Requirement - Every line from the start of the entries up to and including the one bearing "- ESP32-WROOM-32U" must be printed verbatim, without the pictures.

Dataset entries

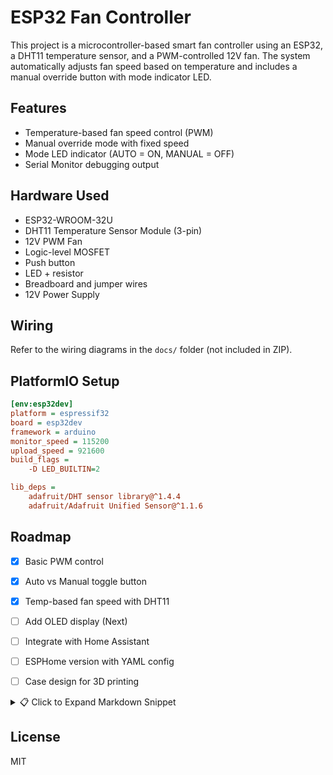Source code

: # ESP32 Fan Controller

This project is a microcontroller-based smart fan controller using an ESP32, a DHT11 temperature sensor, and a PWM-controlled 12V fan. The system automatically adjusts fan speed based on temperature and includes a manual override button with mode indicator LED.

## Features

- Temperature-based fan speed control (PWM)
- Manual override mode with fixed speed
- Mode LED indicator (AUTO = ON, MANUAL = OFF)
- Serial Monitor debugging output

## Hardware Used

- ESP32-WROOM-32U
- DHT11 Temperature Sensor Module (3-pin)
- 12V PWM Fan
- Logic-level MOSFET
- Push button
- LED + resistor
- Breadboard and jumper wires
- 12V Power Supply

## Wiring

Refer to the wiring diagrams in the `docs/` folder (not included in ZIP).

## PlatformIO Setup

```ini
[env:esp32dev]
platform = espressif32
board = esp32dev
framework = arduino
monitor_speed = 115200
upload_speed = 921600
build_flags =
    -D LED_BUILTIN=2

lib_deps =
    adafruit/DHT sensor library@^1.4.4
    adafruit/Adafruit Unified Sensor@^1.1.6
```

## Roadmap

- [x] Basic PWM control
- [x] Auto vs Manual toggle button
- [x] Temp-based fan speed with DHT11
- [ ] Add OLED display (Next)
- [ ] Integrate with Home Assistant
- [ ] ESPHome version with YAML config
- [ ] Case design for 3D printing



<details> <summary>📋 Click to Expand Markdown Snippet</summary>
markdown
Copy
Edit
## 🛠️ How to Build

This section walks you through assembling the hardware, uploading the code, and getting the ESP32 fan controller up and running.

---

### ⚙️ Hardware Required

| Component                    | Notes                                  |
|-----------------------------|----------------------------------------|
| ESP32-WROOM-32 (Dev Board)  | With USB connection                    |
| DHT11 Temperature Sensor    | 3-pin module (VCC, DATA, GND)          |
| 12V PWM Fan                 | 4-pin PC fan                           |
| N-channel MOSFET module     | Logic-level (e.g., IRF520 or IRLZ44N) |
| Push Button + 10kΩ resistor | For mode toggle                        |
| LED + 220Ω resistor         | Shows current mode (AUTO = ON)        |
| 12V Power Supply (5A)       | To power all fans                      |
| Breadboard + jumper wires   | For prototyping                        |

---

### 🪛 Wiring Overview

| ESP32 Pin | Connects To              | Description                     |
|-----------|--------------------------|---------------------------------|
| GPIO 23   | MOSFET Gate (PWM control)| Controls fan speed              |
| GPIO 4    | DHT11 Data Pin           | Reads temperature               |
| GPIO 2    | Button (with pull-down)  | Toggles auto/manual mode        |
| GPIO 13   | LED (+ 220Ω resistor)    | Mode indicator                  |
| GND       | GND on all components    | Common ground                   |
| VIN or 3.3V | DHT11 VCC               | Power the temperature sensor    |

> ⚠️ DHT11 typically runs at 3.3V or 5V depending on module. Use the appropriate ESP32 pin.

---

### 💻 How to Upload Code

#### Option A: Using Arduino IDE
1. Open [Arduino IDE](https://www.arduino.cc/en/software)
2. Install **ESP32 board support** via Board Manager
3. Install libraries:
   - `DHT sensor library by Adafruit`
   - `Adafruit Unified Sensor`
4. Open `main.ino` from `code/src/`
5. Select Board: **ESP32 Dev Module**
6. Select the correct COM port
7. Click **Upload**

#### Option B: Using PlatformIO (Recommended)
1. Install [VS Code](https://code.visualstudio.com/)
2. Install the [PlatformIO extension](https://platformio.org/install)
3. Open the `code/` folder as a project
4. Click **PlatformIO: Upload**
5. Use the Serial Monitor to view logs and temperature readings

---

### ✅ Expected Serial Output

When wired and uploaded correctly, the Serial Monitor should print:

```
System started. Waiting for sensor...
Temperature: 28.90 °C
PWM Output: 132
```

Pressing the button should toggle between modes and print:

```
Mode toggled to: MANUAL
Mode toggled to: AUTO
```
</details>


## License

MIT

Response -
Source code

: # ESP32 Fan Controller

This project is a microcontroller-based smart fan controller using an ESP32, a DHT11 temperature sensor, and a PWM-controlled 12V fan. The system automatically adjusts fan speed based on temperature and includes a manual override button with mode indicator LED.

## Features

- Temperature-based fan speed control (PWM)
- Manual override mode with fixed speed
- Mode LED indicator (AUTO = ON, MANUAL = OFF)
- Serial Monitor debugging output

## Hardware Used

- ESP32-WROOM-32U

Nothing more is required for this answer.